→ **Exercise prompt**: Could you filter the data below down to the lines that hold the word "strip"?

→ **Records**:
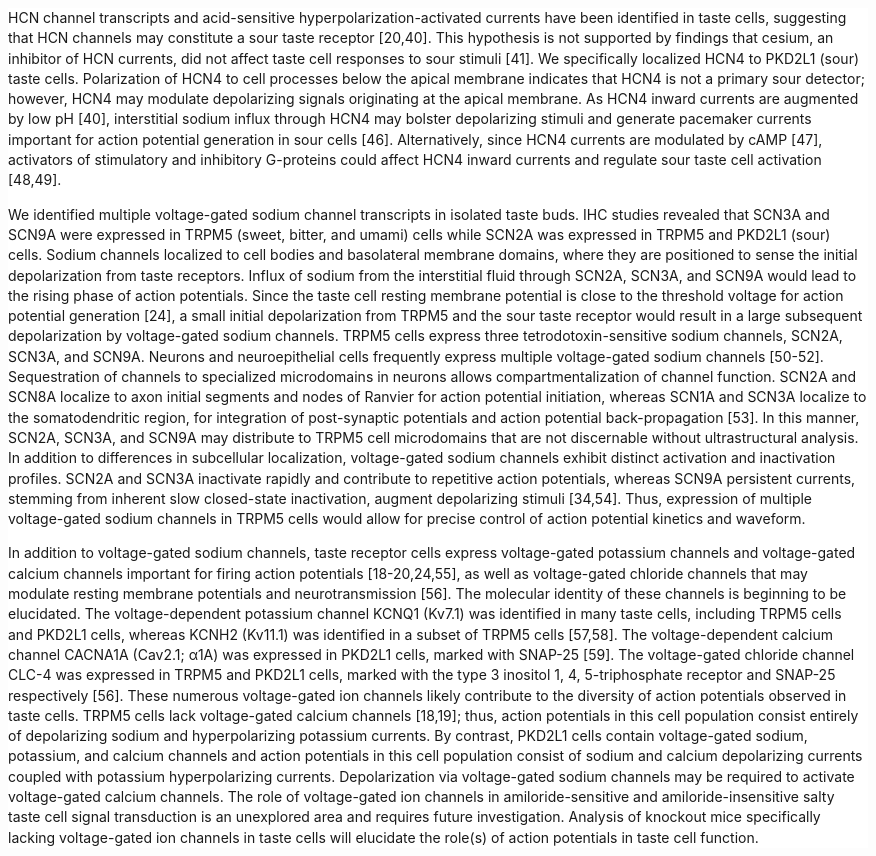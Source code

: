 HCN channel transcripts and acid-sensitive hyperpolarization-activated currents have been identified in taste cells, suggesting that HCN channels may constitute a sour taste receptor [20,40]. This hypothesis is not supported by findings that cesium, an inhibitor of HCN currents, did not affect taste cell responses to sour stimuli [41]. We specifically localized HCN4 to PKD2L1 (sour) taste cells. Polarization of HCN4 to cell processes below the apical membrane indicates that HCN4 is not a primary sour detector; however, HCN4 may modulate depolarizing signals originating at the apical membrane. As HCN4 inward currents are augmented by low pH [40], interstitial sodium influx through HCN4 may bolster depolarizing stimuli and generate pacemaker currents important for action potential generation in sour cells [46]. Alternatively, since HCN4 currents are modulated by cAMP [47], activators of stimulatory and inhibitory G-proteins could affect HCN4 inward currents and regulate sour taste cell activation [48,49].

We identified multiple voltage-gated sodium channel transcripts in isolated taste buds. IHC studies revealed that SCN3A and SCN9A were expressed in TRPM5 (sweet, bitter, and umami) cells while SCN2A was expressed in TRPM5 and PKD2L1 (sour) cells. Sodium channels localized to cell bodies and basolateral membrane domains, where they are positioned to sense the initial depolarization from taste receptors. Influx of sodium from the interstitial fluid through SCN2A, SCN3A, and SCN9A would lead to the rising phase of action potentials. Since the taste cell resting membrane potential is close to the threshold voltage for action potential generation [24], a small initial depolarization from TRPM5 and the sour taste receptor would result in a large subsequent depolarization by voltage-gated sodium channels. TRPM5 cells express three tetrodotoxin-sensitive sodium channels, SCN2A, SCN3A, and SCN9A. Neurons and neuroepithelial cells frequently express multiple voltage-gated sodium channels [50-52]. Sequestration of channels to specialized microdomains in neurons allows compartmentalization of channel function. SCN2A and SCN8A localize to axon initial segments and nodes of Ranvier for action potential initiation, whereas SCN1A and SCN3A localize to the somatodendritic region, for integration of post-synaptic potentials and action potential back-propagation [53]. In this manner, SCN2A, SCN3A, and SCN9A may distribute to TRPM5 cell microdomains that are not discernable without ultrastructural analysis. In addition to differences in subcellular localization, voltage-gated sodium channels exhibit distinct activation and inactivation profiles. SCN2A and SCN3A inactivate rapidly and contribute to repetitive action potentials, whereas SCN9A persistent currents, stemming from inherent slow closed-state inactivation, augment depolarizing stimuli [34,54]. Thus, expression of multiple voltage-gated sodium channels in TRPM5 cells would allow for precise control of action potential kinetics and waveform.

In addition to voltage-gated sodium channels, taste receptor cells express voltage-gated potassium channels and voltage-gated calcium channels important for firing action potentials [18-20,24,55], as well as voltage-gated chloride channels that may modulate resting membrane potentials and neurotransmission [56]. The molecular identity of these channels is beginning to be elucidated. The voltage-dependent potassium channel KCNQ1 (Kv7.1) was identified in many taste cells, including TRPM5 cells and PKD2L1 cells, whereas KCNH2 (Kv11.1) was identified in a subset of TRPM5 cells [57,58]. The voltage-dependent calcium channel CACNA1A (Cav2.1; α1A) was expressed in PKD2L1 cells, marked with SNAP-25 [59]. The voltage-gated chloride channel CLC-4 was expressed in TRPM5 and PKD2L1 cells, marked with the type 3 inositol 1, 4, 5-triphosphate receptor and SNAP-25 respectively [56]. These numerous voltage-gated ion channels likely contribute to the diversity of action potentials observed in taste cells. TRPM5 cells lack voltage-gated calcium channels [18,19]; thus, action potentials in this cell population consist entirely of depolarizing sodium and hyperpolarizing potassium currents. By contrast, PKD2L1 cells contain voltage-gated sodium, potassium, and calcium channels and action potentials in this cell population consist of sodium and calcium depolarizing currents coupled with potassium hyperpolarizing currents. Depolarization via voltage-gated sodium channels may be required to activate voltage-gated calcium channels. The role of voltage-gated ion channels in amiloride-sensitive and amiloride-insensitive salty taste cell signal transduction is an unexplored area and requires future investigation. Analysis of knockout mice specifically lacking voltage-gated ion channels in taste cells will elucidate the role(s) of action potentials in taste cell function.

---

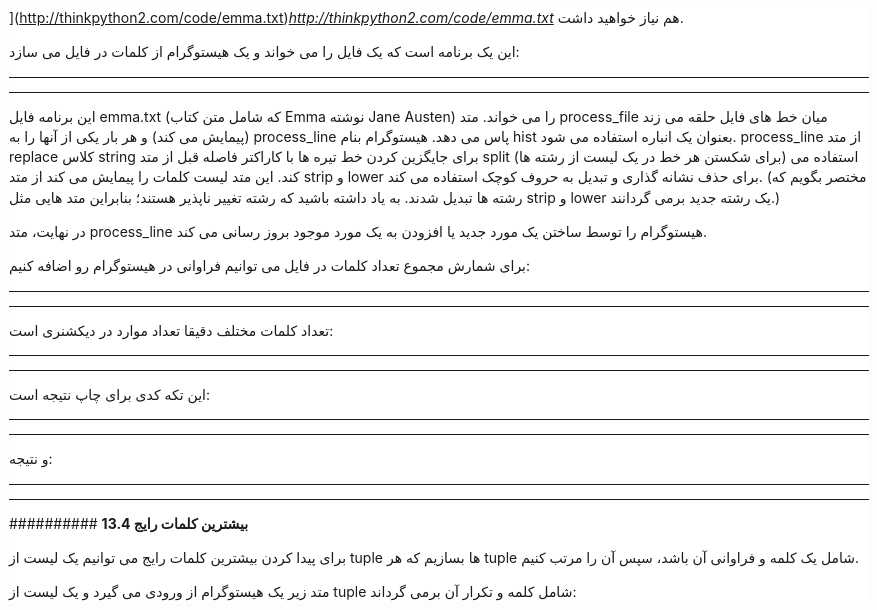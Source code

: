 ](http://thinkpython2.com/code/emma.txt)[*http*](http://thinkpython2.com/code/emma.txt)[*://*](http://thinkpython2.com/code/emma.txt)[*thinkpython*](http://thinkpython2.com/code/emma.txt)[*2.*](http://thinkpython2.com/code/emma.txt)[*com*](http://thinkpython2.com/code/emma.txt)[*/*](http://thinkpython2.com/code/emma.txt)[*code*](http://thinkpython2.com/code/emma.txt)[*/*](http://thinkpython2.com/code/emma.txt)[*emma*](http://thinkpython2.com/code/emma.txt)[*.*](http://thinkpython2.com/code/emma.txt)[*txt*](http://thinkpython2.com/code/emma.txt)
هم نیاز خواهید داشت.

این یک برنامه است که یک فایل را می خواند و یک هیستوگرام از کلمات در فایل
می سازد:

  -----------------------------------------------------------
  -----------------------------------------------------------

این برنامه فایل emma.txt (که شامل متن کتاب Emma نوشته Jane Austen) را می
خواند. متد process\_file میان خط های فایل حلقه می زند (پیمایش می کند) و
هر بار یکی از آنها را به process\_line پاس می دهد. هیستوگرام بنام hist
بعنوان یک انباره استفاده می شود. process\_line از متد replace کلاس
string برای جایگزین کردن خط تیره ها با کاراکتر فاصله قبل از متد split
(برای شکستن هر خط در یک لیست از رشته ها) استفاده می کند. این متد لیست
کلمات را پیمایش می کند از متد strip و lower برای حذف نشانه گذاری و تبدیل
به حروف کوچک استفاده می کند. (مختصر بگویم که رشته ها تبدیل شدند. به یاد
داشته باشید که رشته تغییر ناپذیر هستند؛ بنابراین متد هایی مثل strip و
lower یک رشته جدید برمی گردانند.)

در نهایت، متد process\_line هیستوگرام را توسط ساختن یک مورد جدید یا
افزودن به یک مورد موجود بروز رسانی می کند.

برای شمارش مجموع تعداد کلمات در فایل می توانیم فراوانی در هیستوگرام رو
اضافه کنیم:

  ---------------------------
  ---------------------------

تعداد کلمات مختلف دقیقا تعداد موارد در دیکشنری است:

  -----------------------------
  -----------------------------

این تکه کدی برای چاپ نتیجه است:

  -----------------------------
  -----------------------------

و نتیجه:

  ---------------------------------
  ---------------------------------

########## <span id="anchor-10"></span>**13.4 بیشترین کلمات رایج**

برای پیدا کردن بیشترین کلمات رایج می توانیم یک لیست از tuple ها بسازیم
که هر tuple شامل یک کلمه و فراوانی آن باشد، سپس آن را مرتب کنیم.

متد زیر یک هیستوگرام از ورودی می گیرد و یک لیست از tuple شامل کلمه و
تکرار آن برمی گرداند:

→ **Result below**:
کلمات را پیمایش می کند از متد strip و lower برای حذف نشانه گذاری و تبدیل
داشته باشید که رشته تغییر ناپذیر هستند؛ بنابراین متد هایی مثل strip و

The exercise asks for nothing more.